**Try it**: Restate exactly the lines from the top of the listing below to the line containing "To use this"; the remaining lines are not wanted.

**Data under study**:
============================================================

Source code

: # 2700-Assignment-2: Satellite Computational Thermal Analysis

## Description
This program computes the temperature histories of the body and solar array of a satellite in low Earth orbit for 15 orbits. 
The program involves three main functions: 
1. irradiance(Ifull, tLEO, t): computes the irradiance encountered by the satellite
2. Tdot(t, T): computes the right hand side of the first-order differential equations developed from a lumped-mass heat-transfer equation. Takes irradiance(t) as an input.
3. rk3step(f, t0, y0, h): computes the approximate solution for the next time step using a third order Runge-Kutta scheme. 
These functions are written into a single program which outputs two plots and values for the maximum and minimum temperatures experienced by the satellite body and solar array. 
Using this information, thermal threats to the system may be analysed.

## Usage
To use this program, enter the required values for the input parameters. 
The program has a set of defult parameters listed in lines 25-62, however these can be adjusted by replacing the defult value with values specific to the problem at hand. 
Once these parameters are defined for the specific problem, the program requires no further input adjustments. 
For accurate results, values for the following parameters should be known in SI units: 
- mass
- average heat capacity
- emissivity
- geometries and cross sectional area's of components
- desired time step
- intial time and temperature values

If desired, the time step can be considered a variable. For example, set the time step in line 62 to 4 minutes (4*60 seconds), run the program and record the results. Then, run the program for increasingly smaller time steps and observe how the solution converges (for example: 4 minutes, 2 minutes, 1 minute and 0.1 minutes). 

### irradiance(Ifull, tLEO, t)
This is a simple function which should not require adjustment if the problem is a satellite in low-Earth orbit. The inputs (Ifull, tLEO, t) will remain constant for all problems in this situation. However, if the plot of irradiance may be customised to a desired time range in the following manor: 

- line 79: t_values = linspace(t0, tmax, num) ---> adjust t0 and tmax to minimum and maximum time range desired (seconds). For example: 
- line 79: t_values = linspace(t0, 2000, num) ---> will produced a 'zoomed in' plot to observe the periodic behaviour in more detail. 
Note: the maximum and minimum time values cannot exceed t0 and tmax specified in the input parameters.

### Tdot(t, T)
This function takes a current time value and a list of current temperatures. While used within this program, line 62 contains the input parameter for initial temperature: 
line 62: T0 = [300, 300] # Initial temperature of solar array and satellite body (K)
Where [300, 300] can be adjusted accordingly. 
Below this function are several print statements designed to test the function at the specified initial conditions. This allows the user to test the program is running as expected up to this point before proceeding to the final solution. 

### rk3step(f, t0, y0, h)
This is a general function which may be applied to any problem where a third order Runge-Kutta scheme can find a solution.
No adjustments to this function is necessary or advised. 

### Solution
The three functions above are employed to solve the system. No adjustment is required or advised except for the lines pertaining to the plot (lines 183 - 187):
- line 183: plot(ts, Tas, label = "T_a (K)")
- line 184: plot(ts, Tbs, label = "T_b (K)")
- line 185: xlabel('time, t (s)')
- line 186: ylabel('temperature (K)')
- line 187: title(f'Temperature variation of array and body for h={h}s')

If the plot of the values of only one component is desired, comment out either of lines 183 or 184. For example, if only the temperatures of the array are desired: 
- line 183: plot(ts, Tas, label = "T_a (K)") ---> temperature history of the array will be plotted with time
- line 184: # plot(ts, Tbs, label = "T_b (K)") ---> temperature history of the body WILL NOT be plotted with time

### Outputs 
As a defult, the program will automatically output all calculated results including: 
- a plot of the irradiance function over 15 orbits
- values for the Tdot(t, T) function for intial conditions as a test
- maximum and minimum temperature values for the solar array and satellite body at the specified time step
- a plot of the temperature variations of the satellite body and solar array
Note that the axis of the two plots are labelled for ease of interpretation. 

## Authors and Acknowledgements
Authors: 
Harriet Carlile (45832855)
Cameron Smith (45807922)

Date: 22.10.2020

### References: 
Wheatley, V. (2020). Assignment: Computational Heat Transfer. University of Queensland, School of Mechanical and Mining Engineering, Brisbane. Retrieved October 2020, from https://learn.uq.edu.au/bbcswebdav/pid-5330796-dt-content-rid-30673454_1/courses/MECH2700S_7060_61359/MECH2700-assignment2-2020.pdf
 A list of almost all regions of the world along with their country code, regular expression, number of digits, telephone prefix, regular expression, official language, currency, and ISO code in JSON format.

============================================================

**Written answer**:
Source code

: # 2700-Assignment-2: Satellite Computational Thermal Analysis

## Description
This program computes the temperature histories of the body and solar array of a satellite in low Earth orbit for 15 orbits. 
The program involves three main functions: 
1. irradiance(Ifull, tLEO, t): computes the irradiance encountered by the satellite
2. Tdot(t, T): computes the right hand side of the first-order differential equations developed from a lumped-mass heat-transfer equation. Takes irradiance(t) as an input.
3. rk3step(f, t0, y0, h): computes the approximate solution for the next time step using a third order Runge-Kutta scheme. 
These functions are written into a single program which outputs two plots and values for the maximum and minimum temperatures experienced by the satellite body and solar array. 
Using this information, thermal threats to the system may be analysed.

## Usage
To use this program, enter the required values for the input parameters. 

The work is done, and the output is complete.